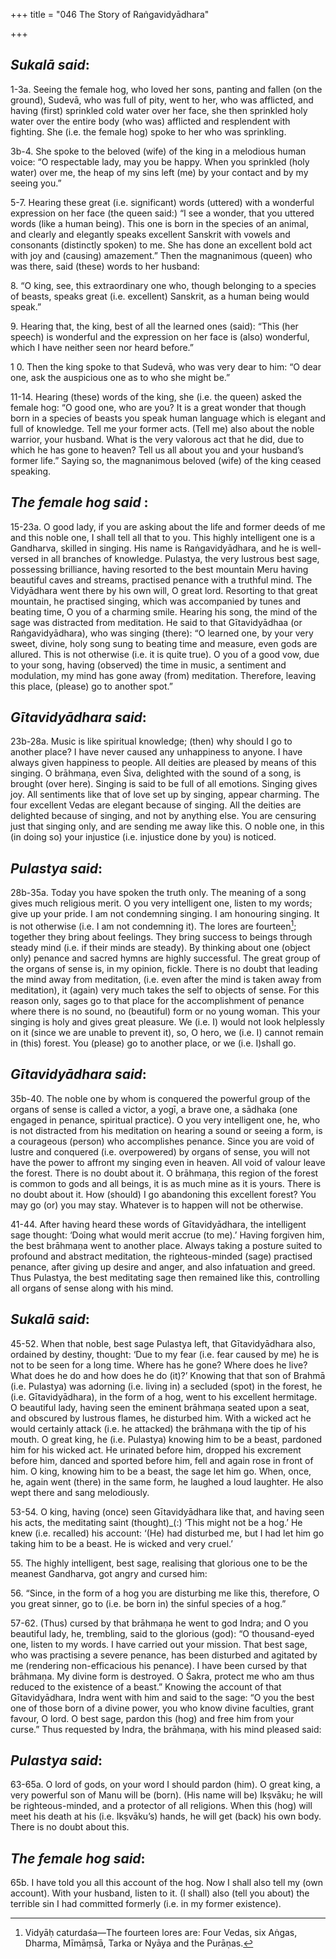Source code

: +++
title = "046  The Story of Raṅgavidyādhara"

+++
 

## *Sukalā said*:

1-3a. Seeing the female hog, who loved her sons, panting and fallen (on the ground), Sudevā, who was full of pity, went to her, who was afflicted, and having (first) sprinkled cold water over her face, she then sprinkled holy water over the entire body (who was) afflicted and resplendent with fighting. She (i.e. the female hog) spoke to her who was sprinkling.

3b-4. She spoke to the beloved (wife) of the king in a melodious human voice: “O respectable lady, may you be happy. When you sprinkled (holy water) over me, the heap of my sins left (me) by your contact and by my seeing you.”

5-7. Hearing these great (i.e. significant) words (uttered) with a wonderful expression on her face (the queen said:) “I see a wonder, that you uttered words (like a human being). This one is born in the species of an animal, and clearly and elegantly speaks excellent Sanskrit with vowels and consonants (distinctly spoken) to me. She has done an excellent bold act with joy and (causing) amazement.” Then the magnanimous (queen) who was there, said (these) words to her husband:

8\. “O king, see, this extraordinary one who, though belonging to a species of beasts, speaks great (i.e. excellent) Sanskrit, as a human being would speak.”

9\. Hearing that, the king, best of all the learned ones (said): “This (her speech) is wonderful and the expression on her face is (also) wonderful, which I have neither seen nor heard before.”

1 0. Then the king spoke to that Sudevā, who was very dear to him: “O dear one, ask the auspicious one as to who she might be.”

11-14. Hearing (these) words of the king, she (i.e. the queen) asked the female hog: “O good one, who are you? It is a great wonder that though born in a species of beasts you speak human language which is elegant and full of knowledge. Tell me your former acts. (Tell me) also about the noble warrior, your husband. What is the very valorous act that he did, due to which he has gone to heaven? Tell us all about you and your husband’s former life.” Saying so, the magnanimous beloved (wife) of the king ceased speaking.

## *The* *female hog said* :

15-23a. O good lady, if you are asking about the life and former deeds of me and this noble one, I shall tell all that to you. This highly intelligent one is a Gandharva, skilled in singing. His name is Raṅgavidyādhara, and he is well-versed in all branches of knowledge. Pulastya, the very lustrous best sage, possessing brilliance, having resorted to the best mountain Meru having beautiful caves and streams, practised penance with a truthful mind. The Vidyādhara went there by his own will, O great lord. Resorting to that great mountain, he practised singing, which was accompanied by tunes and beating time, O you of a charming smile. Hearing his song, the mind of the sage was distracted from meditation. He said to that Gītavidyādhaa (or Raṅgavidyādhara), who was singing (there): “O learned one, by your very sweet, divine, holy song sung to beating time and measure, even gods are allured. This is not otherwise (i.e. it is quite true). O you of a good vow, due to your song, having (observed) the time in music, a sentiment and modulation, my mind has gone away (from) meditation. Therefore, leaving this place, (please) go to another spot.”

## *Gītavidyādhara said*:

23b-28a. Music is like spiritual knowledge; (then) why should I go to another place? I have never caused any unhappiness to anyone. I have always given happiness to people. All deities are pleased by means of this singing. O brāhmaṇa, even Śiva, delighted with the sound of a song, is brought (over here). Singing is said to be full of all emotions. Singing gives joy. All sentiments like that of love set up by singing, appear charming. The four excellent Vedas are elegant because of singing. All the deities are delighted because of singing, and not by anything else. You are censuring just that singing only, and are sending me away like this. O noble one, in this (in doing so) your injustice (i.e. injustice done by you) is noticed.

## *Pulastya said*:

28b-35a. Today you have spoken the truth only. The meaning of a song gives much religious merit. O you very intelligent one, listen to my words; give up your pride. I am not condemning singing. I am honouring singing. It is not otherwise (i.e. I am not condemning it). The lores are fourteen[^1]; together they bring about feelings. They bring success to beings through steady mind (i.e. if their minds are steady). By thinking about one (object only) penance and sacred hymns are highly successful. The great group of the organs of sense is, in my opinion, fickle. There is no doubt that leading the mind away from meditation, (i.e. even after the mind is taken away from meditation), it (again) very much takes the self to objects of sense. For this reason only, sages go to that place for the accomplishment of penance where there is no sound, no (beautiful) form or no young woman. This your singing is holy and gives great pleasure. We (i.e. I) would not look helplessly on it (since we are unable to prevent it), so, O hero, we (i.e. I) cannot remain in (this) forest. You (please) go to another place, or we (i.e. I)shall go.

[^1]:  Vidyāḥ caturdaśa—The fourteen lores are: Four Vedas, six Aṅgas, Dharma, Mīmāṃsā, Tarka or Nyāya and the Purāṇas.

## *Gītavidyādhara said*:

35b-40. The noble one by whom is conquered the powerful group of the organs of sense is called a victor, a yogī, a brave one, a sādhaka (one engaged in penance, spiritual practice). O you very intelligent one, he, who is not distracted from his meditation on hearing a sound or seeing a form, is a courageous (person) who accomplishes penance. Since you are void of lustre and conquered (i.e. overpowered) by organs of sense, you will not have the power to affront my singing even in heaven. All void of valour leave the forest. There is no doubt about it. O brāhmaṇa, this region of the forest is common to gods and all beings, it is as much mine as it is yours. There is no doubt about it. How (should) I go abandoning this excellent forest? You may go (or) you may stay. Whatever is to happen will not be otherwise.

41-44. After having heard these words of Gītavidyādhara, the intelligent sage thought: ‘Doing what would merit accrue (to me).’ Having forgiven him, the best brāhmaṇa went to another place. Always taking a posture suited to profound and abstract meditation, the righteous-minded (sage) practised penance, after giving up desire and anger, and also infatuation and greed. Thus Pulastya, the best meditating sage then remained like this, controlling all organs of sense along with his mind.

## *Sukalā said*:

45-52. When that noble, best sage Pulastya left, that Gītavidyādhara also, ordained by destiny, thought: ‘Due to my fear (i.e. fear caused by me) he is not to be seen for a long time. Where has he gone? Where does he live? What does he do and how does he do (it)?’ Knowing that that son of Brahmā (i.e. Pulastya) was adorning (i.e. living in) a secluded (spot) in the forest, he (i.e. Gītavidyādhara), in the form of a hog, went to his excellent hermitage. O beautiful lady, having seen the eminent brāhmaṇa seated upon a seat, and obscured by lustrous flames, he disturbed him. With a wicked act he would certainly attack (i.e. he attacked) the brāhmaṇa with the tip of his mouth. O great king, he (i.e. Pulastya) knowing him to be a beast, pardoned him for his wicked act. He urinated before him, dropped his excrement before him, danced and sported before him, fell and again rose in front of him. O king, knowing him to be a beast, the sage let him go. When, once, he, again went (there) in the same form, he laughed a loud laughter. He also wept there and sang melodiously.

53-54. O king, having (once) seen Gītavidyādhara like that, and having seen his acts, the meditating saint (thought)_(:) ‘This might not be a hog.’ He knew (i.e. recalled) his account: ‘(He) had disturbed me, but I had let him go taking him to be a beast. He is wicked and very cruel.’

55\. The highly intelligent, best sage, realising that glorious one to be the meanest Gandharva, got angry and cursed him:

56\. “Since, in the form of a hog you are disturbing me like this, therefore, O you great sinner, go to (i.e. be born in) the sinful species of a hog.”

57-62. (Thus) cursed by that brāhmaṇa he went to god Indra; and O you beautiful lady, he, trembling, said to the glorious (god): “O thousand-eyed one, listen to my words. I have carried out your mission. That best sage, who was practising a severe penance, has been disturbed and agitated by me (rendering non-efficacious his penance). I have been cursed by that brāhmaṇa. My divine form is destroyed. O Śakra, protect me who am thus reduced to the existence of a beast.” Knowing the account of that Gītavidyādhara, Indra went with him and said to the sage: “O you the best one of those born of a divine power, you who know divine faculties, grant favour, O lord. O best sage, pardon this (hog) and free him from your curse.” Thus requested by Indra, the brāhmaṇa, with his mind pleased said:

## *Pulastya said*:

63-65a. O lord of gods, on your word I should pardon (him). O great king, a very powerful son of Manu will be (born). (His name will be) Ikṣvāku; he will be righteous-minded, and a protector of all religions. When this (hog) will meet his death at his (i.e. Ikṣvāku’s) hands, he will get (back) his own body. There is no doubt about this.

## *The female hog said*:

65b. I have told you all this account of the hog. Now I shall also tell my (own account). With your husband, listen to it. (I shall) also (tell you about) the terrible sin I had committed formerly (i.e. in my former existence).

WHAT YOU WILL DO - Of the lines above, retype only those from the line containing "3b-4. She spoke" through the line containing "1 0. Then the", including both, exactly.

RESULT OF THIS TASK -
3b-4. She spoke to the beloved (wife) of the king in a melodious human voice: “O respectable lady, may you be happy. When you sprinkled (holy water) over me, the heap of my sins left (me) by your contact and by my seeing you.”

5-7. Hearing these great (i.e. significant) words (uttered) with a wonderful expression on her face (the queen said:) “I see a wonder, that you uttered words (like a human being). This one is born in the species of an animal, and clearly and elegantly speaks excellent Sanskrit with vowels and consonants (distinctly spoken) to me. She has done an excellent bold act with joy and (causing) amazement.” Then the magnanimous (queen) who was there, said (these) words to her husband:

8\. “O king, see, this extraordinary one who, though belonging to a species of beasts, speaks great (i.e. excellent) Sanskrit, as a human being would speak.”

9\. Hearing that, the king, best of all the learned ones (said): “This (her speech) is wonderful and the expression on her face is (also) wonderful, which I have neither seen nor heard before.”

1 0. Then the king spoke to that Sudevā, who was very dear to him: “O dear one, ask the auspicious one as to who she might be.”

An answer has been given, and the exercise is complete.